Filed with the Securities and Exchange Commission on August 2, 2024
1933 Act Registration File No.: 333-275233
SECURITIES AND EXCHANGE COMMISSION
Washington, D.C. 20549
FORM N-14
REGISTRATION STATEMENT UNDER THE SECURITIES ACT OF 1933 [X]
[ ] Pre-Effective Amendment No. _
[ X ] Post-Effective Amendment No. 1
(Check appropriate box or boxes.)
INVESTMENT MANAGERS SERIES TRUST II
(Exact Name of Registrant as Specified in Charter)
235 West Galena Street
Milwaukee, WI 53212-3948
(Address of Principal Executive Offices, including Zip Code)
Registrant’s Telephone Number, including Area Code: (626) 385-5777
Diane J. Drake
Mutual Fund Administration, LLC
2220 E. Route 66, Suite 226
Glendora, CA 91740
(Name and Address of Agent for Service)
Copy to:
Laurie Dee
Morgan, Lewis & Bockius LLP
600 Anton Boulevard, Suite 1800
Costa Mesa, CA 92626
Approximate Date of Proposed Public Offering: As soon as practicable after the Registration Statement becomes effective under the Securities Act of 1933, as amended.
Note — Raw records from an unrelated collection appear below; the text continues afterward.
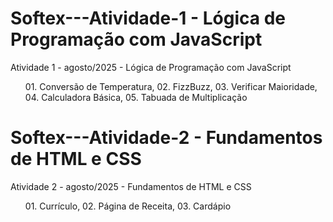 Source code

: # Softex---Atividade-1 - Lógica de Programação com JavaScript
Atividade 1 - agosto/2025 - Lógica de Programação com JavaScript
<ul> 01. Conversão de Temperatura, 02. FizzBuzz, 03. Verificar Maioridade, 04. Calculadora Básica, 05. Tabuada de Multiplicação </ul>

# Softex---Atividade-2 - Fundamentos de HTML e CSS
Atividade 2 - agosto/2025 - Fundamentos de HTML e CSS
<ul> 01. Currículo, 02. Página de Receita, 03. Cardápio </ul>
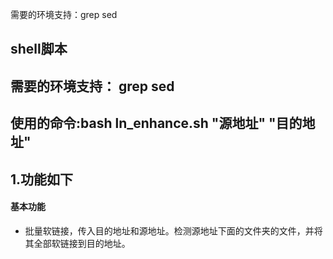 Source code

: 
需要的环境支持：grep sed
## shell脚本 
## 需要的环境支持： grep sed
## 使用的命令:bash ln_enhance.sh "源地址" "目的地址" 
## 1.功能如下

#### 基本功能

- 批量软链接，传入目的地址和源地址。检测源地址下面的文件夹的文件，并将其全部软链接到目的地址。
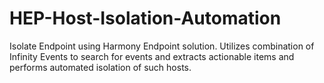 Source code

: # HEP-Host-Isolation-Automation
Isolate Endpoint using Harmony Endpoint solution. Utilizes combination of Infinity Events to search for events and extracts actionable items and performs automated isolation of such hosts.
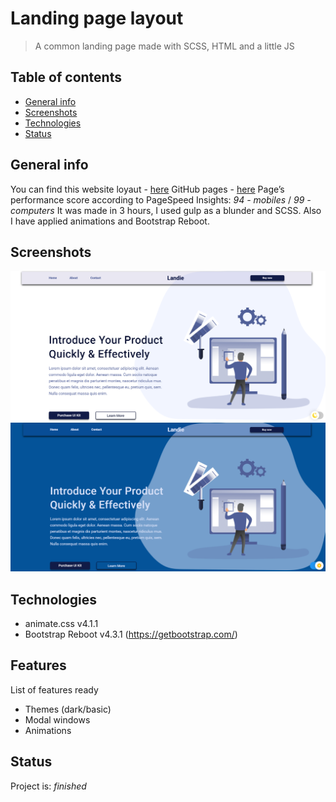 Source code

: # Landing page layout
> A common landing page made with SCSS, HTML and a little JS

## Table of contents
* [General info](#general-info)
* [Screenshots](#screenshots)
* [Technologies](#technologies)
* [Status](#status)

## General info
You can find this website loyaut - [here](https://www.figma.com/file/tZvin19JmGnT1qPJVLmt0m/Figma-Website-Template-Landie-Demo-Community?node-id=0%3A88)
GitHub pages - [here](http://127.0.0.1:5500/dist/index.html)
Page’s performance score according to PageSpeed Insights: _94 - mobiles_ / _99 - computers_
It was made in 3 hours, I used gulp as a blunder and SCSS. Also I have applied animations and Bootstrap Reboot.

## Screenshots
![Example screenshot](./screenshots/screenshot_view.png)
![Example screenshot](./screenshots/screenshot_view_theme.png)

## Technologies
* animate.css  v4.1.1
* Bootstrap Reboot v4.3.1 (https://getbootstrap.com/)


## Features
List of features ready
* Themes (dark/basic)
* Modal windows
* Animations

## Status
Project is: _finished_
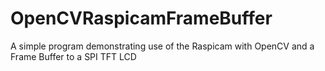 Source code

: # OpenCVRaspicamFrameBuffer
A simple program demonstrating use of the Raspicam with OpenCV and a Frame Buffer to a SPI TFT LCD
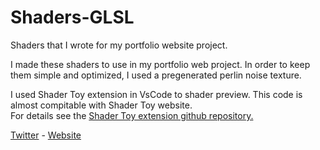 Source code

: # Shaders-GLSL</br>

Shaders that I wrote for my portfolio website project.</br>

I made these shaders to use in my portfolio web project. In order to keep
them simple and optimized, I used a pregenerated perlin noise texture.

I used Shader Toy extension in VsCode to shader preview. This code is
almost compitable with Shader Toy website. </br>
For details see the [Shader Toy extension github repository.](https://github.com/stevensona/shader-toy)


[Twitter](https://twitter.com/ferotanman) - [Website](https://www.ferhattanman.com/)
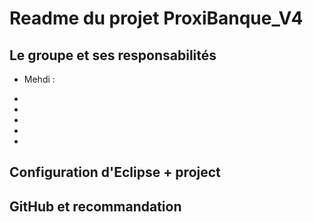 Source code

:# Readme du projet ProxiBanque_V4

## Le groupe et ses responsabilités

+ Mehdi :


+


+


+


+


+

## Configuration d'Eclipse + project




## GitHub et recommandation


##





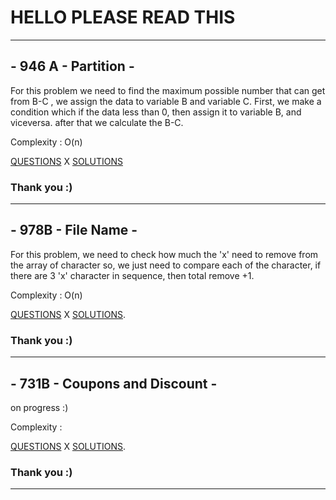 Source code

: # HELLO PLEASE READ THIS 
---
## - 946 A - Partition -
For this problem we need to find the maximum possible number that can get from B-C , we assign the data to variable B and variable C.
First, we make a condition which if the data less than 0, then assign it to variable B, and viceversa. 
after that we calculate the B-C.
 

  Complexity : O(n)
  
[QUESTIONS](http://codeforces.com/problemset/problem/946/A/)
X
[SOLUTIONS](http://codeforces.com/contest/946/submission/44719523)

### Thank you :)

___
## - 978B - File Name -
For this problem, we need to check how much the 'x' need to remove from the array of character
so, we just need to compare each of the character, if there are 3 'x' character in sequence, then total remove +1.

Complexity : O(n)
 
[QUESTIONS](http://codeforces.com/problemset/problem/978/B)
X
[SOLUTIONS](http://codeforces.com/contest/978/submission/44722562).

### Thank you :)

___
## - 731B - Coupons and Discount -
on progress :) 

Complexity : 
 
[QUESTIONS](http://codeforces.com/problemset/problem/731/B)
X
[SOLUTIONS](Belum).

### Thank you :)

___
Title of Securities Being Registered:
AXS Knowledge Leaders ETF
No filing fee is required because an indefinite number of shares have previously been registered pursuant to Rule 24f-2 under the Investment Company Act of 1940.
EXPLANATORY NOTE
This Post-Effective Amendment No. 1 to the Investment Managers Series Trust II (the “Trust”) Registration Statement on Form N-14 hereby incorporates Part A and Part B from the Registrant’s Registration Statement on Form N-14 filed on October 31, 2023. This Post-Effective Amendment No. 1 is being filed for purposes of adding the final tax opinion as an exhibit to Part C of the Registration Statement.
PART C: OTHER INFORMATION
Item 15. | Indemnification |
Pursuant to Del. Code Ann. Title 12 Section 3817, a Delaware statutory trust may provide in its governing instrument for the indemnification of its officers and Trustees from and against any and all claims and demands whatsoever.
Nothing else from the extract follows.